I am tempted to go into the bathroom to bathe my sore feet, but my clear head reminds me that the noise of the taps would awaken Magda, so I sneak into the kitchen. I can wash in the kitchen. Only little Else sleeps next to the kitchen. She’s good to me, she comforted me, she’s not hard and efficient like Magda. I switch on the light, I look round the kitchen. I choose a large enamel basin, and I think to look into the boiler by the stove, to see if there is any warm water. The water is actually luke-warm still. I am proud of my cleverness. I get the washing soap, the hand-towel, kitchen cloths, a brush. I sit on a chair and put my feet into the water. Oh, how good it feels, how soothing that gentle caress is! I lean back, I close my eyes—if only I had something to drink now, I would be absolutely happy.

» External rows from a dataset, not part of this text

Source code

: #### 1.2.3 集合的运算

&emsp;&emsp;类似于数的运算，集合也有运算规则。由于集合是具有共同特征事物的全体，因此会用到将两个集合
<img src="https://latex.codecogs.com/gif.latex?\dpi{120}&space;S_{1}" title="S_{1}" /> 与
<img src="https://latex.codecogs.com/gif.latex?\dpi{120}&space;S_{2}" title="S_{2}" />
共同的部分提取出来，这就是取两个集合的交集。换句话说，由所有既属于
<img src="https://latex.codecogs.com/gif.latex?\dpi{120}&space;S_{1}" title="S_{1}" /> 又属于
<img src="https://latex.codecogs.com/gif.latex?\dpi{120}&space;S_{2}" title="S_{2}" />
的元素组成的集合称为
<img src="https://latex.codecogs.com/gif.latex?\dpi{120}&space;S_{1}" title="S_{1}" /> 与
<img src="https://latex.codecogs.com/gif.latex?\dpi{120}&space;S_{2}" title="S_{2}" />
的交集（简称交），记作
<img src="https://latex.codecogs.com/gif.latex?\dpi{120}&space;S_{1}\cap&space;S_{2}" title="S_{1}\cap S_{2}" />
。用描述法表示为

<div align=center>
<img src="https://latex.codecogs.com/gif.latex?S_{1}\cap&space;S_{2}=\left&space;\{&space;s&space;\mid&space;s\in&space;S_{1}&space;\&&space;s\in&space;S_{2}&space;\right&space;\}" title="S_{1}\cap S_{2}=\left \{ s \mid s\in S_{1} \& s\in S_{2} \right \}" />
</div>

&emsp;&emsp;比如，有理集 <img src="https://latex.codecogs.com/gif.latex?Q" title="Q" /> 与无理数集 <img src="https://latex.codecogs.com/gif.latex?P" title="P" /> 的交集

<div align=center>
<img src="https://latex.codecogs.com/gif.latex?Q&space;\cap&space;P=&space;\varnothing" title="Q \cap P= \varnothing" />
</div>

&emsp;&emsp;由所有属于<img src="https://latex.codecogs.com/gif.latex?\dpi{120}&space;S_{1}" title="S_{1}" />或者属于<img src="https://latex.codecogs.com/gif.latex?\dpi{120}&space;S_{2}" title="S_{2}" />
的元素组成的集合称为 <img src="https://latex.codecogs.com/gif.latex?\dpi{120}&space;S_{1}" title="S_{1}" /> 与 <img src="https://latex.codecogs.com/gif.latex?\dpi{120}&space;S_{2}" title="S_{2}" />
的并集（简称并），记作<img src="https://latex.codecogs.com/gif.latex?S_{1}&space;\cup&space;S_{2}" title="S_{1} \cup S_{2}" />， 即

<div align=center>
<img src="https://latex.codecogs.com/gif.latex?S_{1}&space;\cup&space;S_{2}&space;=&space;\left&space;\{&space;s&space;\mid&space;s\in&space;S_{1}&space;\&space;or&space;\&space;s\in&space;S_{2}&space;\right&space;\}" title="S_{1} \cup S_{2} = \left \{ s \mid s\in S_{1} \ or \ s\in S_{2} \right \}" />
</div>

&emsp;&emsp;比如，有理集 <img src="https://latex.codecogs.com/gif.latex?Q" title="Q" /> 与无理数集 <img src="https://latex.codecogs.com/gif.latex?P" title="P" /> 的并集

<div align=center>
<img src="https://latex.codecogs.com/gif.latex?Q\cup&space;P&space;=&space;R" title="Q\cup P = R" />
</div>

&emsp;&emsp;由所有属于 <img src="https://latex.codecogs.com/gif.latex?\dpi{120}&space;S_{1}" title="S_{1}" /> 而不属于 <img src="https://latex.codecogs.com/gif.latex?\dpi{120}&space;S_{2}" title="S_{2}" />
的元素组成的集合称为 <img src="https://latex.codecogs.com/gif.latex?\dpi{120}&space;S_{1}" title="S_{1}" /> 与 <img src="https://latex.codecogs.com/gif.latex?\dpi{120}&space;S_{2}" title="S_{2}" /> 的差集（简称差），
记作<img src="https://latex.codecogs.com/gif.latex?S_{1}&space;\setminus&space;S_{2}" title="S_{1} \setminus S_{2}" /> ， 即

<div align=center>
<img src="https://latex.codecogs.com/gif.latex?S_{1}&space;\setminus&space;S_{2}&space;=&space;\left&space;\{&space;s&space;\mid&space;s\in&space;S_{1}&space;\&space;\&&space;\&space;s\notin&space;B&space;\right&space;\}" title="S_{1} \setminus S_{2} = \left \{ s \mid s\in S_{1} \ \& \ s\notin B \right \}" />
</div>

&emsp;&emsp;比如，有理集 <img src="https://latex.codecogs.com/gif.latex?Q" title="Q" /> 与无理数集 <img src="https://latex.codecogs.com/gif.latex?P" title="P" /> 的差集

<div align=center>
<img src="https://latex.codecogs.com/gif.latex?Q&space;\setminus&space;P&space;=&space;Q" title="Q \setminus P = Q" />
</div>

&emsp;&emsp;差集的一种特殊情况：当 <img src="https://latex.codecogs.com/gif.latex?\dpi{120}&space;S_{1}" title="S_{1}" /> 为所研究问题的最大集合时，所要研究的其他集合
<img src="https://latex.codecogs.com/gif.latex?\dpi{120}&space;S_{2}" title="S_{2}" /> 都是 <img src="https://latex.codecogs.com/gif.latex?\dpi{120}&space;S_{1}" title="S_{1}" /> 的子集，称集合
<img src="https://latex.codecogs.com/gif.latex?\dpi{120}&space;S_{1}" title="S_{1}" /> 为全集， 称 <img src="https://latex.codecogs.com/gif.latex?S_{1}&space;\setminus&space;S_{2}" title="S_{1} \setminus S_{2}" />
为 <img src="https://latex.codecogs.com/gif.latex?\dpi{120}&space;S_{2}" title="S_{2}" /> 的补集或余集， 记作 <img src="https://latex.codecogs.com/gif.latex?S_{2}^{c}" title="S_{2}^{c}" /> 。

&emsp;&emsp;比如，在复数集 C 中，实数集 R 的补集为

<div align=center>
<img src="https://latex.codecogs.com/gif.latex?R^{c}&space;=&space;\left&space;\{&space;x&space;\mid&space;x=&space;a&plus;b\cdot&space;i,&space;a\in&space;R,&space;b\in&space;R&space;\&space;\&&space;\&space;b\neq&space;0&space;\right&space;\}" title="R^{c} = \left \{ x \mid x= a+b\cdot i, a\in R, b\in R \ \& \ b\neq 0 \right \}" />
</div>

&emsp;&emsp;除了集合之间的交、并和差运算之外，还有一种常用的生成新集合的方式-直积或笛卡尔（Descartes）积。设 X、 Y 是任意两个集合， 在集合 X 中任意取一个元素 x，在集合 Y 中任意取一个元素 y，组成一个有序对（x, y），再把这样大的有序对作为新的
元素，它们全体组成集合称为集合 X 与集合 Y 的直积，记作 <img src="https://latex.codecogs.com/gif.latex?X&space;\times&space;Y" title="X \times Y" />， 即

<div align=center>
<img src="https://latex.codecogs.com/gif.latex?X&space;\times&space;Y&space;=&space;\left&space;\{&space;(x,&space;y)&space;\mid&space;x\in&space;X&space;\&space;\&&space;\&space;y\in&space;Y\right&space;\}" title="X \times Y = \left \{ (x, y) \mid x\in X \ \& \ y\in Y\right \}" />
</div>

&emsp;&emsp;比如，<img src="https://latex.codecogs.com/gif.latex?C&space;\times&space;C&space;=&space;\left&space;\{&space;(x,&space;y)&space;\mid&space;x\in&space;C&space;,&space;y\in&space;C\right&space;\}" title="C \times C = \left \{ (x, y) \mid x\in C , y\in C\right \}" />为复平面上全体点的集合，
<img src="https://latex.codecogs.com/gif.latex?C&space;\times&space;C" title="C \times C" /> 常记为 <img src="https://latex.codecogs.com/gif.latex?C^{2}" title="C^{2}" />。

There’s always something lacking for human happiness, we can never be perfectly content. I’ve drunk all the red wine, and there’s nothing else to drink in the house. Tomorrow I must start a wine-cellar, and there must be a few bottles of schnaps in it, too. Schnaps is a very good thing—a pity I’ve wasted so many years of my life when I might have been drinking schnaps—in all moderation of course. I lean back still further, enjoying the bath, feeling the burning pain recede … and suddenly I jump up! The water slops out of the basin and floods over the tiled floor. But I take no notice of that. I have had a revelation. Of course we have something to drink in the house! Didn’t Magda get some Madeira for certain kinds of soup, ox-tail for instance? And doesn’t she use rum for her preserves? I know that from her housekeeping accounts. And I run on my bare feet into the larder, I search, I sniff at bottles, I smell vinegar and oil—and here, here it is: “Fine old Sherry,” and here’s port wine, no less, the bottle three-parts-full, and rum, half-full—oh, how beautiful life is! Intoxication, forget-fulness, to float along on the stream of forgetfulness, into the twilight, deep into the darkness where there is neither failure nor regret … good alcohol, I salute you. La reine Elsabe, I have rested on your naked breast, I have breathed the scent of your hair and your flesh!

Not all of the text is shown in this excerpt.